Somme-offensief afgebroken
PARIJS, 1 december - De slag aan de Somme is enige dagen geleden beëindigd. Het geallieerd offensief heeft niet het gewenste resultaat opgeleverd. Na ruim vier maanden bloedige strijd hebben de Geallieerden een terreinwinst van amper 15 vierkante kilometer geboekt. De prijs in mensenlevens die voor de slag betaald moest worden is hoog, zeer hoog: de Fransen verloren 200 000, de Britten 420 000 en de Duitsers 350 000 man.
Nadat het inzetten van een nieuw wapen, de tank, medio september niet tot een Britse doorbrak had geleid, sleepte de strijd aan de Noordfranse rivier zich nog maanden voort. De Nederlandse journalist I. Samson, die als oorlogscorrespondent het westelijk front bezocht, schreef over deze patstelling aan de Somme: ‘Men wil houden wat men veroverde. Immers alleen dan geeft men aan de tegenstander en de toeschouwer het bewijs werkelijk in de meerderheid te zijn.’
Eind september leek het er even op dat de Geallieerden de Duitse frontlinie definitief openbraken. Achter de linie bij Comblas, dat het Franse 6de leger op 25 september in handen kreeg, waren geen Duitse versterkingen meer. De Duitsers bevonden zich in een heikele situatie maar de Fransen, die hiervan onvoldoende op de hoogte waren, profiteerden hier niet van.
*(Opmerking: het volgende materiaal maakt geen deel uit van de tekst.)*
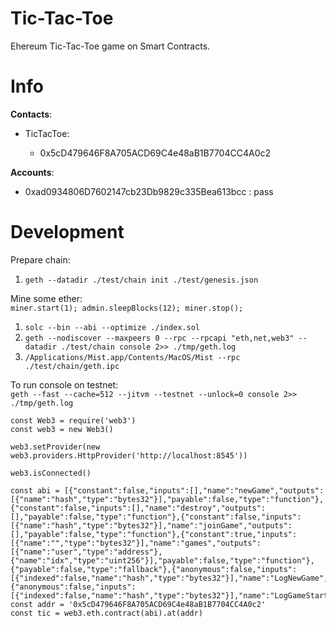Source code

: # Tic-Tac-Toe

Ehereum Tic-Tac-Toe game on Smart Contracts.

# Info

__Contacts__:
  
- TicTacToe:

    - 0x5cD479646F8A705ACD69C4e48aB1B7704CC4A0c2

__Accounts__:

- 0xad0934806D7602147cb23Db9829c335Bea613bcc : pass

# Development

Prepare chain:

1. `geth --datadir ./test/chain init ./test/genesis.json`

Mine some ether:  
`miner.start(1); admin.sleepBlocks(12); miner.stop();`

1. `solc --bin --abi --optimize ./index.sol`
2. `geth --nodiscover --maxpeers 0 --rpc --rpcapi "eth,net,web3" --datadir ./test/chain console 2>> ./tmp/geth.log`
3. `/Applications/Mist.app/Contents/MacOS/Mist --rpc ./test/chain/geth.ipc`

To run console on testnet:  
`geth --fast --cache=512 --jitvm --testnet --unlock=0 console 2>> ./tmp/geth.log`

```
const Web3 = require('web3')
const web3 = new Web3()

web3.setProvider(new web3.providers.HttpProvider('http://localhost:8545'))

web3.isConnected()

const abi = [{"constant":false,"inputs":[],"name":"newGame","outputs":[{"name":"hash","type":"bytes32"}],"payable":false,"type":"function"},{"constant":false,"inputs":[],"name":"destroy","outputs":[],"payable":false,"type":"function"},{"constant":false,"inputs":[{"name":"hash","type":"bytes32"}],"name":"joinGame","outputs":[],"payable":false,"type":"function"},{"constant":true,"inputs":[{"name":"","type":"bytes32"}],"name":"games","outputs":[{"name":"user","type":"address"},{"name":"idx","type":"uint256"}],"payable":false,"type":"function"},{"payable":false,"type":"fallback"},{"anonymous":false,"inputs":[{"indexed":false,"name":"hash","type":"bytes32"}],"name":"LogNewGame","type":"event"},{"anonymous":false,"inputs":[{"indexed":false,"name":"hash","type":"bytes32"}],"name":"LogGameStarted","type":"event"}]
const addr = '0x5cD479646F8A705ACD69C4e48aB1B7704CC4A0c2'
const tic = web3.eth.contract(abi).at(addr)
```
Begin november laaide de strijd voor het laatst op. Het Franse 6de leger viel op 5 november in de stromende regen aan. De Duitsers reageerden alert en wisten de Franse terreinwinst te beperken. Toen ook de aanvallen de volgende dag niets opleverden besloot Joffre de strijd aan dit deel van het front goeddeels te staken. Alleen het 32ste korps zette de strijd voort maar stuitte op fel Duits verzet. Zo eindigde de slag aan de Somme die volgens de eerste optimistische opvattingen van de Geallieerden tot een totale nederlaag van het Duitse leger had moeten leiden.
Keizer Wilhelm II als ‘slachter’ van de Duitse jeugd. Franse spotprent.